Loving Through Trauma, Part 1
An acquaintance recently commented, “American Black men can’t love because they are psychically damaged.” I was immediately offended; what I heard was “here’s another reason Black men are pathological, deficient, etcetera, etcetera…” I flat out rejected his argument. But, being a psychologist trained to investigate extreme emotion, I soon began analyzing my reaction. Why was I so insulted? Was he right? I decided that before I ended my relationship with him altogether I should give his comment more thought. I started by assessing the veracity of his assertions that 1) American Black men can’t love and 2) Black men are psychically damaged.

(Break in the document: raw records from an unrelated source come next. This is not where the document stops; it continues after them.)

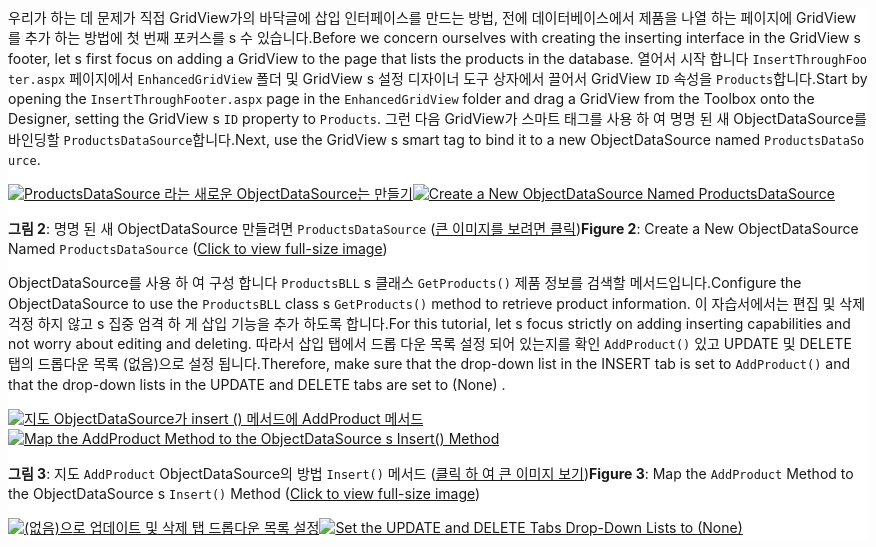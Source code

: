 <span data-ttu-id="5a7d6-120">우리가 하는 데 문제가 직접 GridView가의 바닥글에 삽입 인터페이스를 만드는 방법, 전에 데이터베이스에서 제품을 나열 하는 페이지에 GridView를 추가 하는 방법에 첫 번째 포커스를 s 수 있습니다.</span><span class="sxs-lookup"><span data-stu-id="5a7d6-120">Before we concern ourselves with creating the inserting interface in the GridView s footer, let s first focus on adding a GridView to the page that lists the products in the database.</span></span> <span data-ttu-id="5a7d6-121">열어서 시작 합니다 `InsertThroughFooter.aspx` 페이지에서 `EnhancedGridView` 폴더 및 GridView s 설정 디자이너 도구 상자에서 끌어서 GridView `ID` 속성을 `Products`합니다.</span><span class="sxs-lookup"><span data-stu-id="5a7d6-121">Start by opening the `InsertThroughFooter.aspx` page in the `EnhancedGridView` folder and drag a GridView from the Toolbox onto the Designer, setting the GridView s `ID` property to `Products`.</span></span> <span data-ttu-id="5a7d6-122">그런 다음 GridView가 스마트 태그를 사용 하 여 명명 된 새 ObjectDataSource를 바인딩할 `ProductsDataSource`합니다.</span><span class="sxs-lookup"><span data-stu-id="5a7d6-122">Next, use the GridView s smart tag to bind it to a new ObjectDataSource named `ProductsDataSource`.</span></span>

<span data-ttu-id="5a7d6-123">[![ProductsDataSource 라는 새로운 ObjectDataSource는 만들기](inserting-a-new-record-from-the-gridview-s-footer-vb/_static/image2.gif)](inserting-a-new-record-from-the-gridview-s-footer-vb/_static/image3.png)</span><span class="sxs-lookup"><span data-stu-id="5a7d6-123">[![Create a New ObjectDataSource Named ProductsDataSource](inserting-a-new-record-from-the-gridview-s-footer-vb/_static/image2.gif)](inserting-a-new-record-from-the-gridview-s-footer-vb/_static/image3.png)</span></span>

<span data-ttu-id="5a7d6-124">**그림 2**: 명명 된 새 ObjectDataSource 만들려면 `ProductsDataSource` ([큰 이미지를 보려면 클릭](inserting-a-new-record-from-the-gridview-s-footer-vb/_static/image4.png))</span><span class="sxs-lookup"><span data-stu-id="5a7d6-124">**Figure 2**: Create a New ObjectDataSource Named `ProductsDataSource` ([Click to view full-size image](inserting-a-new-record-from-the-gridview-s-footer-vb/_static/image4.png))</span></span>

<span data-ttu-id="5a7d6-125">ObjectDataSource를 사용 하 여 구성 합니다 `ProductsBLL` s 클래스 `GetProducts()` 제품 정보를 검색할 메서드입니다.</span><span class="sxs-lookup"><span data-stu-id="5a7d6-125">Configure the ObjectDataSource to use the `ProductsBLL` class s `GetProducts()` method to retrieve product information.</span></span> <span data-ttu-id="5a7d6-126">이 자습서에서는 편집 및 삭제 걱정 하지 않고 s 집중 엄격 하 게 삽입 기능을 추가 하도록 합니다.</span><span class="sxs-lookup"><span data-stu-id="5a7d6-126">For this tutorial, let s focus strictly on adding inserting capabilities and not worry about editing and deleting.</span></span> <span data-ttu-id="5a7d6-127">따라서 삽입 탭에서 드롭 다운 목록 설정 되어 있는지를 확인 `AddProduct()` 있고 UPDATE 및 DELETE 탭의 드롭다운 목록 (없음)으로 설정 됩니다.</span><span class="sxs-lookup"><span data-stu-id="5a7d6-127">Therefore, make sure that the drop-down list in the INSERT tab is set to `AddProduct()` and that the drop-down lists in the UPDATE and DELETE tabs are set to (None) .</span></span>

<span data-ttu-id="5a7d6-128">[![지도 ObjectDataSource가 insert () 메서드에 AddProduct 메서드](inserting-a-new-record-from-the-gridview-s-footer-vb/_static/image3.gif)](inserting-a-new-record-from-the-gridview-s-footer-vb/_static/image5.png)</span><span class="sxs-lookup"><span data-stu-id="5a7d6-128">[![Map the AddProduct Method to the ObjectDataSource s Insert() Method](inserting-a-new-record-from-the-gridview-s-footer-vb/_static/image3.gif)](inserting-a-new-record-from-the-gridview-s-footer-vb/_static/image5.png)</span></span>

<span data-ttu-id="5a7d6-129">**그림 3**: 지도 `AddProduct` ObjectDataSource의 방법 `Insert()` 메서드 ([클릭 하 여 큰 이미지 보기](inserting-a-new-record-from-the-gridview-s-footer-vb/_static/image6.png))</span><span class="sxs-lookup"><span data-stu-id="5a7d6-129">**Figure 3**: Map the `AddProduct` Method to the ObjectDataSource s `Insert()` Method ([Click to view full-size image](inserting-a-new-record-from-the-gridview-s-footer-vb/_static/image6.png))</span></span>

<span data-ttu-id="5a7d6-130">[![(없음)으로 업데이트 및 삭제 탭 드롭다운 목록 설정](inserting-a-new-record-from-the-gridview-s-footer-vb/_static/image4.gif)](inserting-a-new-record-from-the-gridview-s-footer-vb/_static/image7.png)</span><span class="sxs-lookup"><span data-stu-id="5a7d6-130">[![Set the UPDATE and DELETE Tabs Drop-Down Lists to (None)](inserting-a-new-record-from-the-gridview-s-footer-vb/_static/image4.gif)](inserting-a-new-record-from-the-gridview-s-footer-vb/_static/image7.png)</span></span>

First, I know that Black men can and do love. That’s not debatable. However, are the ways in which many Black men love healthy? Well, they could be healthier. bell hooks wrote in We Real Cool: Black Men and Masculinity that Black boys are often victims of soul murder because they are taught by Black parents that only patriarchal modes of expression (e.g., stoicism, toughness) are acceptable. Black boys often learn that they must suppress their emotions, creativity, and authentic voices in order to be “real men” and in some cases “safe” from humiliation or physical harm. This restrictive rearing is partly in response to patriarchy and white supremacy that limits the ways of being for all Black people. Black men, in particular, have been denied access to traditional means of manhood (e.g., success in capitalist markets; protecting one’s family from physical and social injury) and pathologized for embracing alternative ones. Thus, many Black boys and men are encouraged and expected to demonstrated manliness via dominance, sexual aggression, and emotional suppression – with the exception of aggression. Thus, many Black men show their love from a distance by material means and sexual attention. For example, my father once shared, “My dad loved me. But he never said it. He showed he loved me by going out and working all day. But then he would come home, give my mama money for the bills, get dressed, and take the rest of the money and go down to the juke joint and sit and drink with the other men. …We didn’t talk in those days like I talk to you.”
Second question: are Black men psychically damaged? The short answer is: not more than anyone else. However, it is important to recognize the distinct fact that Black people have suffered generations of white supremacist and other forms of oppressive terror (e.g., heteropatrichiary, classism), many times alongside mistreatment or detachment from Black parents. These oppressive experiences can constitute trauma which effects the way people think and behave. Two particular mechanisms may explain the effect of trauma on the way Black men love: avoidance and negative changes in emotions and thoughts. Avoidance can cause people to shun other people or situations that make them feel vulnerable. Negative changes in emotions and thoughts impacts the way people think about their future and relationships (e.g., foreshortened) and dulls positive emotions like love and joy. This is illustrated in the way some Black same-gender-loving (SGL) men police the femininity in other Black SGL men with whom they encounter. I remember once being dismissed by a Black man because I was “too feminine” and he thought that if we went out together in public other people would assume he was SGL because I was “faggoty.” His response to a lifetime of homonegativity was to distance himself from a potentially loving relationship because it would render him vulnerable to heteropatriarchal malevolence. His mental health had been negatively affected by the trauma of oppression.
So while it is true that some Black men express their love through less-than-optimal methods and that some Black men’s mental health is tarnished by oppression, I still reject the notion that Black men can’t love. I know that because I am loved by Black male friends and give love to others everyday. However, as Black men, we often have to find ways to love outside of heteropatriarchal, white supremacist, homonegative paradigms. This requires a creative imagination and the courage to be outsiders in a system that often does not reward such boldness. What do these creative, bold manners of love look like and how do we actualize them?